The first is a forgot-to-update-the-ALU bug. The second is a
register-aliasing bite that’s specific to the legacy x5-as-halt
convention. Both already documented in app/main.c’s probe and the
DUT plugin comments.
Directed probe
The probe runs single-threaded before the FreeRTOS scheduler starts:
AMOSWAP - swap a memory cell with rs2
AMOADD - fetch-and-add
AMOAND - bitwise mask
AMOOR - bitwise set
AMOXOR - bitwise toggle
AMOMIN - signed min
AMOMAX - signed max
AMOMINU - unsigned min
AMOMAXU - unsigned max
LR/SC - happy path: read, then SC with same address (success=0)
LR/SC - SC without prior LR: must fail
LR/SC - SC after intervening plain store: must fail (single-hart
conservative invalidation)
18 sub-checks total. Any failure halts the chip with a stable per-check error code (40-58) so the testbench’s halt_code surfaces exactly which check misbehaved.
arch-test sweep
P45’s sweep covers the standard five batches that P39 ran -
rv32i/I (39 PASS), rv32i/M (8), rv32i/Zicsr (6),
rv32i/Zifencei (1), rv32i/Zicntr (2). Aggregate
PASS=56 FAIL=0 NOT RUN=0.
The DUT plugin’s halt sequence got updated to write
MMIO_HALT (P43’s halt port) in addition to the legacy tohost +
x5=1 convention - the old jal x0, 0 sentinel is gone since P43
and the framework’s act-generated ELFs need a working halt path on
the new chip.
The upstream framework at rev a7c9930 does not expose a
combined rv32i/A directory the way previous extensions did; A is
split into rv32i/Zaamo (9 amo ops) and rv32i/Zalrsc (lr.w +
sc.w). Both batches run via the same plugin; results land in
compliance/results_zaamo and compliance/results_zalrsc once
they complete. Until then, the directed probe (18 sub-checks)
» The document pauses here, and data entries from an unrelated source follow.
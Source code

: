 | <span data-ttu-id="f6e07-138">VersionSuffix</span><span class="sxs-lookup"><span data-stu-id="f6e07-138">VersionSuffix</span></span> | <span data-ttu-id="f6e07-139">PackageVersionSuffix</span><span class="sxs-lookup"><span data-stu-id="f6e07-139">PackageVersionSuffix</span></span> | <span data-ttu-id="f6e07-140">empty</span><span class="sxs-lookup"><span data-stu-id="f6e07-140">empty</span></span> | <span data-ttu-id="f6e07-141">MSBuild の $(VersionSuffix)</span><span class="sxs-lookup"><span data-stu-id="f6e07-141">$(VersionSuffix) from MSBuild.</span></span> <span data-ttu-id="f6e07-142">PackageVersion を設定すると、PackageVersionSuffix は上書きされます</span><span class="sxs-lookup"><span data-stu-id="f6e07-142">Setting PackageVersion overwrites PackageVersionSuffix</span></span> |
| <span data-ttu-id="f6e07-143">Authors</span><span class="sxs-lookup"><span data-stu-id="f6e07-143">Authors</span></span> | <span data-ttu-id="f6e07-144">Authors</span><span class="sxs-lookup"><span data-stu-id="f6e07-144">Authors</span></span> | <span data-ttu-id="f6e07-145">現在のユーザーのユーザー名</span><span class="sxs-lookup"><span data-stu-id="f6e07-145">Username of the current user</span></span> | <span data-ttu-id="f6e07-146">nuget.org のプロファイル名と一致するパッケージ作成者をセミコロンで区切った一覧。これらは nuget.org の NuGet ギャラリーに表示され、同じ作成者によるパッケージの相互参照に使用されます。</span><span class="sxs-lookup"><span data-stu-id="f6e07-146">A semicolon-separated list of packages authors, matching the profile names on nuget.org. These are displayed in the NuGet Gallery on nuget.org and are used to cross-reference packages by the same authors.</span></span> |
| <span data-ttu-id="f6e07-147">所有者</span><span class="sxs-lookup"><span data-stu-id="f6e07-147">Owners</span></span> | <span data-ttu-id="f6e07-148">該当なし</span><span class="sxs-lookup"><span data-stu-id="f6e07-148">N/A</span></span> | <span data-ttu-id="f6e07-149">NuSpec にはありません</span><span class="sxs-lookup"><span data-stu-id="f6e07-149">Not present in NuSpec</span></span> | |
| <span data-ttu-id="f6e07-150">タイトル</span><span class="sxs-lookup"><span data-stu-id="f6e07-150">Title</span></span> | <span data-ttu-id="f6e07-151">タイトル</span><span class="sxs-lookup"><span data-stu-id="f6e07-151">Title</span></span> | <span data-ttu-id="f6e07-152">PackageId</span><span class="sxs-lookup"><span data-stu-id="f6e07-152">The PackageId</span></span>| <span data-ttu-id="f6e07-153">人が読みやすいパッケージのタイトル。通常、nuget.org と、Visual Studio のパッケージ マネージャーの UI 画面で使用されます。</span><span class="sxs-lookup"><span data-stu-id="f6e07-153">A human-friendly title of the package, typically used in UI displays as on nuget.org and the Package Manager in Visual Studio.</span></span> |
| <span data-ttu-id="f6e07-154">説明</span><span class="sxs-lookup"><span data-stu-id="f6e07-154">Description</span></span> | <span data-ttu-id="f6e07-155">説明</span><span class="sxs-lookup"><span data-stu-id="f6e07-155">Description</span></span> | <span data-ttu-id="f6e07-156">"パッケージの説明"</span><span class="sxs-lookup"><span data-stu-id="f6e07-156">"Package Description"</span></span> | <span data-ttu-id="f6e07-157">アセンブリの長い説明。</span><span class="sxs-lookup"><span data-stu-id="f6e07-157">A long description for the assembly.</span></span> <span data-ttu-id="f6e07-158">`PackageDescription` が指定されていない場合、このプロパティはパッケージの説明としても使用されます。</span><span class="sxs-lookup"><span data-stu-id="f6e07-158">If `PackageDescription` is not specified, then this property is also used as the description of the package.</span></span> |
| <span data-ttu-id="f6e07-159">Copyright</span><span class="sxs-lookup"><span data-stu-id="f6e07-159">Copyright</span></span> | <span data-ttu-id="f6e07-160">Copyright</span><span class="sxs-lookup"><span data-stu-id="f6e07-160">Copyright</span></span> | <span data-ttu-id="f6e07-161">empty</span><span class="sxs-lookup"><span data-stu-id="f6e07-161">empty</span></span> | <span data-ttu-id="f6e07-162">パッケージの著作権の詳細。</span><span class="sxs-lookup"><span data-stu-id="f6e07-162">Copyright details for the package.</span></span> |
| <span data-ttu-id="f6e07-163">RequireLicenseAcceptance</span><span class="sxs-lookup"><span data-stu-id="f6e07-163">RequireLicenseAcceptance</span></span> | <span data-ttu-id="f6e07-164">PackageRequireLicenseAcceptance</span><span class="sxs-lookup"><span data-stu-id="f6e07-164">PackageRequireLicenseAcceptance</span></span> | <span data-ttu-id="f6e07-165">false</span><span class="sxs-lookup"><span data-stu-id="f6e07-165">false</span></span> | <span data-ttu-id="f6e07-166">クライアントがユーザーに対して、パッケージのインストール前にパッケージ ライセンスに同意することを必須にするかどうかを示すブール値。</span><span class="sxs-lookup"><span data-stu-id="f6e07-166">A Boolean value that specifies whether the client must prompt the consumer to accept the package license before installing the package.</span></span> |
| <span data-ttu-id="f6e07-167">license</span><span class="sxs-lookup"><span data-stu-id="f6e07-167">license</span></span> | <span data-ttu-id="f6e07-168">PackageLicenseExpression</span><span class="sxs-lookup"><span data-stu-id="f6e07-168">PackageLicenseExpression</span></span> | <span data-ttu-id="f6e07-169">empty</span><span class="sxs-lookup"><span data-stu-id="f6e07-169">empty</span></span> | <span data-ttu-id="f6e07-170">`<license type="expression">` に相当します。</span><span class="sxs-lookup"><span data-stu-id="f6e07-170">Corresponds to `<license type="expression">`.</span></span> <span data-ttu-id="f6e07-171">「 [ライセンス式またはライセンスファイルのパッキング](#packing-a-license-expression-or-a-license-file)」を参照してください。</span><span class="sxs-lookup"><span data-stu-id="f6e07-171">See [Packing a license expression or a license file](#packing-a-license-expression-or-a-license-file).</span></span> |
provides the strongest A-extension correctness evidence.
Harden
LibreLane harden ran clean on the first attempt:
| Metric | Value |
|---|---|
| stdcells | 29,454 (+1,375 vs P43) |
| setup_ws (max_ss_100C_1v60) | 5.306 ns |
| hold_ws (max_ss_100C_1v60) | 0.097 ns |
| DRC / LVS / antenna | PASS / PASS / PASS |
| max_slew / max_cap / fanout violations | 0 / 0 / 0 (all corners) |
Slow-corner DRV is slightly worse than P43 (max_ss reports a handful of slew/cap warnings at the cell-flagging threshold) but nothing that violates the design rules. The cell delta is in the expected ~1,400-cell band: 32-bit reservation register, two 32-bit AMO data-path flops, a 5-bit funct5 latch, plus decode and ALU extensions.
What just happened?
The chip now supports atomics. That’s a Linux requirement off the list, FreeRTOS gets cleaner critical sections, and the foundation exists for any future multi-hart story.
The next rung as built is P46 - Zba + Zbb-essentials bitmanip (the original P46 = C extension got bumped because it’s a multi-hour fetch-front-end rewrite, while Zba+Zbb is a one-file additive ALU extension).